Freud’s theory of the child’s game of “disappearance and return”, also known as “fort da”, is similar to Freud’s theory of pleasure and pain. The game is played with a wooden reel with a piece of string attached to it in which the child would throw away and reel it back in.  The game is basically a replay of the child’s experience when his mother goes away and returns to him. During the period in which the mother is away from the child, the child is in an unpleasant state of tension. He is in pain being away from his mother even though he never cried. When the mother returns to his side, the child is relaxed from this tension and pain therefore feeling pleasure. When the child retrieves the wooden reel with the piece of string, he is reminiscing the pleasure he gets when his mother returns by his side. However, in order to obtain this pleasure, he has to go through a painful process of throwing the wooden reel away, which is when his mother leaves him. Also, by playing this game, the child is trying to reduce the pain he feels when his mother leaves him. In the game, he is in control of the toy and he can either throw it away or take it back.

Plato’s Allegory of the Cave is slightly similar to the child’s game “fort da”. In the Allegory of the cave, the prisoners are in an unpleasant state in which the only things that they see are shadows.
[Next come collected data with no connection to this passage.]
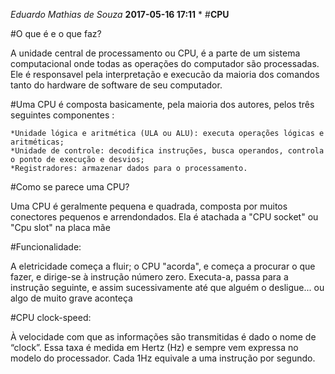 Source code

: *Eduardo Mathias de Souza*
**2017-05-16 17:11**
*
#**CPU**

#O que é e o que faz?

A unidade central de processamento ou CPU, é a parte de um sistema computacional onde todas as operações do computador são processadas. Ele é responsavel pela interpretação e execucão da maioria dos comandos tanto do hardware de software de seu computador.

#Uma CPU é composta basicamente, pela maioria dos autores, pelos três seguintes componentes :

    *Unidade lógica e aritmética (ULA ou ALU): executa operações lógicas e aritméticas;
    *Unidade de controle: decodifica instruções, busca operandos, controla o ponto de execução e desvios;
    *Registradores: armazenar dados para o processamento.

#Como se parece uma CPU?

Uma CPU é geralmente pequena e quadrada, composta por muitos conectores pequenos e arrendondados.
Ela é atachada a "CPU socket" ou "Cpu slot" na placa mãe

#Funcionalidade:

 A eletricidade começa a fluir; o CPU "acorda", e começa a procurar o que fazer, e dirige-se à instrução número zero. Executa-a, passa para a instrução seguinte, e assim sucessivamente até que alguém o desligue... ou algo de muito grave aconteça 


#CPU clock-speed:

À velocidade com que as informações são transmitidas é dado o nome de “clock”. Essa taxa é medida em Hertz (Hz) e sempre vem expressa no modelo do processador. Cada 1Hz equivale a uma instrução por segundo.
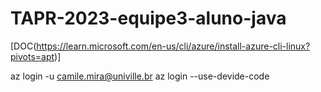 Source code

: # TAPR-2023-equipe3-aluno-java

[DOC(https://learn.microsoft.com/en-us/cli/azure/install-azure-cli-linux?pivots=apt)]

az login -u camile.mira@univille.br
az login --use-devide-code

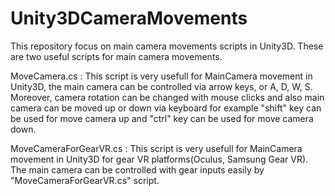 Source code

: # Unity3DCameraMovements
This repository focus on main camera movements scripts in Unity3D. These are two useful scripts for main camera movements.     

MoveCamera.cs : This script is very usefull for MainCamera movement in Unity3D, the main camera can be controlled via arrow keys, or A, D, W, S. Moreover, camera rotation can be changed with mouse clicks and also main camera can be moved up or down via keyboard for example "shift" key can be used for move camera up and "ctrl" key can be used for move camera down.     

MoveCameraForGearVR.cs : This script is very usefull for MainCamera movement in Unity3D for gear VR platforms(Oculus, Samsung Gear VR). The main camera can be controlled with gear inputs easily by "MoveCameraForGearVR.cs" script.
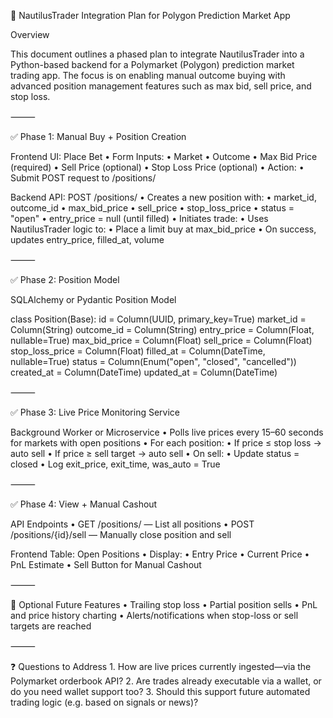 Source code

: 🧠 NautilusTrader Integration Plan for Polygon Prediction Market App

Overview

This document outlines a phased plan to integrate NautilusTrader into a Python-based backend for a Polymarket (Polygon) prediction market trading app. The focus is on enabling manual outcome buying with advanced position management features such as max bid, sell price, and stop loss.

⸻

✅ Phase 1: Manual Buy + Position Creation

Frontend UI: Place Bet
	•	Form Inputs:
	•	Market
	•	Outcome
	•	Max Bid Price (required)
	•	Sell Price (optional)
	•	Stop Loss Price (optional)
	•	Action:
	•	Submit POST request to /positions/

Backend API: POST /positions/
	•	Creates a new position with:
	•	market_id, outcome_id
	•	max_bid_price
	•	sell_price
	•	stop_loss_price
	•	status = "open"
	•	entry_price = null (until filled)
	•	Initiates trade:
	•	Uses NautilusTrader logic to:
	•	Place a limit buy at max_bid_price
	•	On success, updates entry_price, filled_at, volume

⸻

✅ Phase 2: Position Model

SQLAlchemy or Pydantic Position Model

class Position(Base):
    id = Column(UUID, primary_key=True)
    market_id = Column(String)
    outcome_id = Column(String)
    entry_price = Column(Float, nullable=True)
    max_bid_price = Column(Float)
    sell_price = Column(Float)
    stop_loss_price = Column(Float)
    filled_at = Column(DateTime, nullable=True)
    status = Column(Enum("open", "closed", "cancelled"))
    created_at = Column(DateTime)
    updated_at = Column(DateTime)


⸻

✅ Phase 3: Live Price Monitoring Service

Background Worker or Microservice
	•	Polls live prices every 15–60 seconds for markets with open positions
	•	For each position:
	•	If price ≤ stop loss → auto sell
	•	If price ≥ sell target → auto sell
	•	On sell:
	•	Update status = closed
	•	Log exit_price, exit_time, was_auto = True

⸻

✅ Phase 4: View + Manual Cashout

API Endpoints
	•	GET /positions/ — List all positions
	•	POST /positions/{id}/sell — Manually close position and sell

Frontend Table: Open Positions
	•	Display:
	•	Entry Price
	•	Current Price
	•	PnL Estimate
	•	Sell Button for Manual Cashout

⸻

🔮 Optional Future Features
	•	Trailing stop loss
	•	Partial position sells
	•	PnL and price history charting
	•	Alerts/notifications when stop-loss or sell targets are reached

⸻

❓ Questions to Address
	1.	How are live prices currently ingested—via the Polymarket orderbook API?
	2.	Are trades already executable via a wallet, or do you need wallet support too?
	3.	Should this support future automated trading logic (e.g. based on signals or news)?
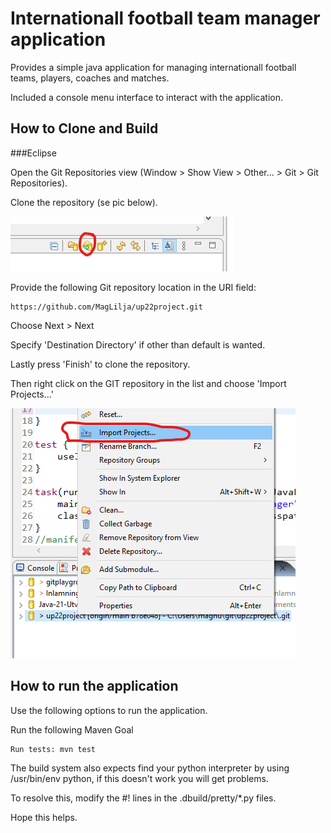 # Internationall football team manager application

Provides a simple java application for managing internationall football teams, players, coaches and matches. 

Included a console menu interface to interact with the application.  

## How to Clone and Build

###Eclipse

Open the Git Repositories view (Window > Show View > Other... > Git > Git Repositories).


Clone the repository (se pic below). 

![img.png](img.png)

Provide the following Git repository location in the URI field:

    https://github.com/MagLilja/up22project.git

Choose Next > Next

Specify 'Destination Directory' if other than default is wanted.

Lastly press 'Finish' to clone the repository. 

Then right click on the GIT repository in the list and choose 'Import Projects...'

![img_1.png](img_1.png)

## How to run the application
Use the following options to run the application. 

Run the following Maven Goal

    Run tests: mvn test
    

The build system also expects find your python interpreter by using /usr/bin/env python,
if this doesn't work you will get problems.

To resolve this, modify the #! lines in the .dbuild/pretty/*.py files.

Hope this helps. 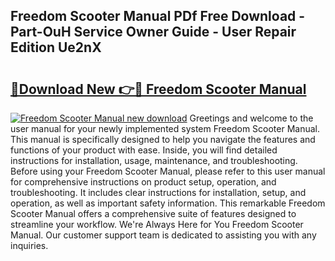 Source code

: ## Freedom Scooter Manual PDf Free Download - Part-OuH Service Owner Guide - User Repair Edition Ue2nX

# <h2><a href="http://bc84940.oget.top/?id=Freedom+Scooter+Manual">🔗Download New 👉🔴 Freedom Scooter Manual</a></h2>

[![Freedom Scooter Manual new download](https://i.imgur.com/5g1atiW.png)](http://bc84940.oget.top/?id=Freedom+Scooter+Manual)
Greetings and welcome to the user manual for your newly implemented system Freedom Scooter Manual. This manual is specifically designed to help you navigate the features and functions of your product with ease. Inside, you will find detailed instructions for installation, usage, maintenance, and troubleshooting. Before using your Freedom Scooter Manual, please refer to this user manual for comprehensive instructions on product setup, operation, and troubleshooting. It includes clear instructions for installation, setup, and operation, as well as important safety information. This remarkable Freedom Scooter Manual offers a comprehensive suite of features designed to streamline your workflow. We're Always Here for You Freedom Scooter Manual. Our customer support team is dedicated to assisting you with any inquiries.
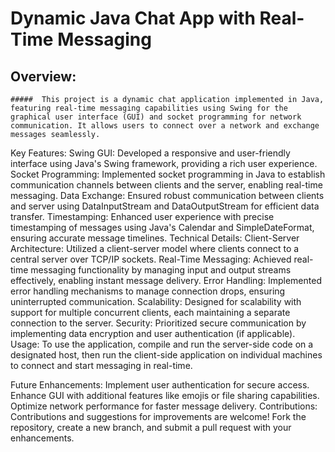 #  Dynamic Java Chat App with Real-Time Messaging

  ##  Overview:
    #####  This project is a dynamic chat application implemented in Java, featuring real-time messaging capabilities using Swing for the graphical user interface (GUI) and socket programming for network communication. It allows users to connect over a network and exchange messages seamlessly.

Key Features:
Swing GUI: Developed a responsive and user-friendly interface using Java's Swing framework, providing a rich user experience.
Socket Programming: Implemented socket programming in Java to establish communication channels between clients and the server, enabling real-time messaging.
Data Exchange: Ensured robust communication between clients and server using DataInputStream and DataOutputStream for efficient data transfer.
Timestamping: Enhanced user experience with precise timestamping of messages using Java's Calendar and SimpleDateFormat, ensuring accurate message timelines.
Technical Details:
Client-Server Architecture: Utilized a client-server model where clients connect to a central server over TCP/IP sockets.
Real-Time Messaging: Achieved real-time messaging functionality by managing input and output streams effectively, enabling instant message delivery.
Error Handling: Implemented error handling mechanisms to manage connection drops, ensuring uninterrupted communication.
Scalability: Designed for scalability with support for multiple concurrent clients, each maintaining a separate connection to the server.
Security: Prioritized secure communication by implementing data encryption and user authentication (if applicable).
Usage:
To use the application, compile and run the server-side code on a designated host, then run the client-side application on individual machines to connect and start messaging in real-time.

Future Enhancements:
Implement user authentication for secure access.
Enhance GUI with additional features like emojis or file sharing capabilities.
Optimize network performance for faster message delivery.
Contributions:
Contributions and suggestions for improvements are welcome! Fork the repository, create a new branch, and submit a pull request with your enhancements.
When they are taken out of the cave, they are pleased to see the reality of things and what the shadows really are. After experiencing what the real world is like outside the cave, they return back to the cave and try to reproduce the same experience by teaching the other prisoners about what they saw. By trying to teach the other prisoners about the outside world, the prisoner is sharing his pleasure to the outside world. The prisoner can only appreciate the real world after staying in the cave for a very long time. When the prisoner is trapped inside the cave, it is similar to when the child is in pain away from the mother. When the child is reunited with the mother he is happy just like when the prisoner is finally released from the cave and enters the outside world.

I think that both the child’s game of “fort da” and Plato’s Allegory of the Cave can be related to happiness. The pleasure the child feels when he is reunited with his mother and the toy is a sense of happiness. By throwing the toy away and retrieving it, he is trying to remember those feelings. When the prisoner is forced outside the cave and brought to the outside world, he has, in a sense, gained happiness because he is able to determine what the true form of the shadows are. To the child, happiness is being reunited with his mother and to the prisoner, happiness is experiencing and knowing the true forms of things. The child is recreating the happiness he felt when his mother return by playing this game. The prisoners is recreating the happiness and pleasure of the outside world by teaching the others about it.